Segment Start: RECORDED DATA

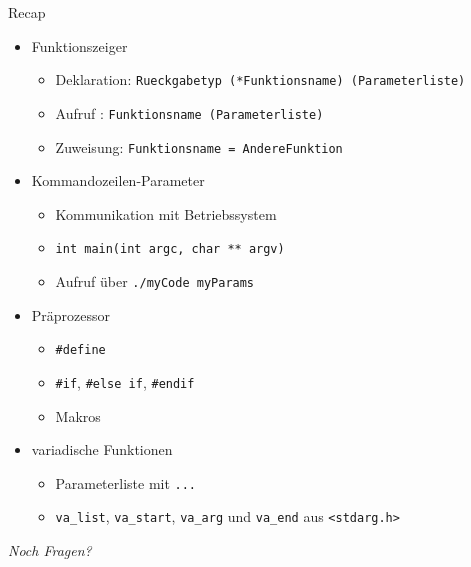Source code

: 
\begin{frame}[t,plain]
\titlepage
\end{frame}


\begin{frame}[fragile]{Recap}
%
\begin{itemize}
\item Funktionszeiger
	\begin{itemize}
	\item Deklaration:	\tabto{4cm}	\texttt{Rueckgabetyp (*Funktionsname) (Parameterliste)}
	\item Aufruf	:			\tabto{4cm}	\texttt{Funktionsname (Parameterliste)}
	\item Zuweisung:		\tabto{4cm}	\texttt{Funktionsname = AndereFunktion}
	\end{itemize}
\item Kommandozeilen-Parameter
	\begin{itemize}
	\item Kommunikation mit Betriebssystem
	\item \texttt{int main(int argc, char ** argv)}
	\item Aufruf über \texttt{./myCode myParams}
	\end{itemize}
\end{itemize}
%
\begin{minipage}{.49\linewidth}
\begin{itemize}
\item Präprozessor
	\begin{itemize}
	\item \texttt{#define}
	\item \texttt{#if}, \texttt{#else if}, \texttt{#endif}
	\item Makros
	\end{itemize}
\end{itemize}
\end{minipage}
%
%
\begin{minipage}{.49\linewidth}
\begin{itemize}
\item variadische Funktionen
	\begin{itemize}
	\item Parameterliste mit \texttt{...}
	\item \texttt{va\_list}, \texttt{va\_start}, \texttt{va\_arg} und \texttt{va\_end} aus \texttt{<stdarg.h>}
	\end{itemize}
\end{itemize}
\end{minipage}
%
\begin{center}
\emph{Noch Fragen?}
\end{center}

%
\end{frame}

Segment End: RECORDED DATA

# EXERCISE DESCRIPTION
The answer must be the listing above, restated word for word, with no images in it.

# SOLVED EXERCISE
Source code

: 
\begin{frame}[t,plain]
\titlepage
\end{frame}


\begin{frame}[fragile]{Recap}
%
\begin{itemize}
\item Funktionszeiger
	\begin{itemize}
	\item Deklaration:	\tabto{4cm}	\texttt{Rueckgabetyp (*Funktionsname) (Parameterliste)}
	\item Aufruf	:			\tabto{4cm}	\texttt{Funktionsname (Parameterliste)}
	\item Zuweisung:		\tabto{4cm}	\texttt{Funktionsname = AndereFunktion}
	\end{itemize}
\item Kommandozeilen-Parameter
	\begin{itemize}
	\item Kommunikation mit Betriebssystem
	\item \texttt{int main(int argc, char ** argv)}
	\item Aufruf über \texttt{./myCode myParams}
	\end{itemize}
\end{itemize}
%
\begin{minipage}{.49\linewidth}
\begin{itemize}
\item Präprozessor
	\begin{itemize}
	\item \texttt{#define}
	\item \texttt{#if}, \texttt{#else if}, \texttt{#endif}
	\item Makros
	\end{itemize}
\end{itemize}
\end{minipage}
%
%
\begin{minipage}{.49\linewidth}
\begin{itemize}
\item variadische Funktionen
	\begin{itemize}
	\item Parameterliste mit \texttt{...}
	\item \texttt{va\_list}, \texttt{va\_start}, \texttt{va\_arg} und \texttt{va\_end} aus \texttt{<stdarg.h>}
	\end{itemize}
\end{itemize}
\end{minipage}
%
\begin{center}
\emph{Noch Fragen?}
\end{center}

%
\end{frame}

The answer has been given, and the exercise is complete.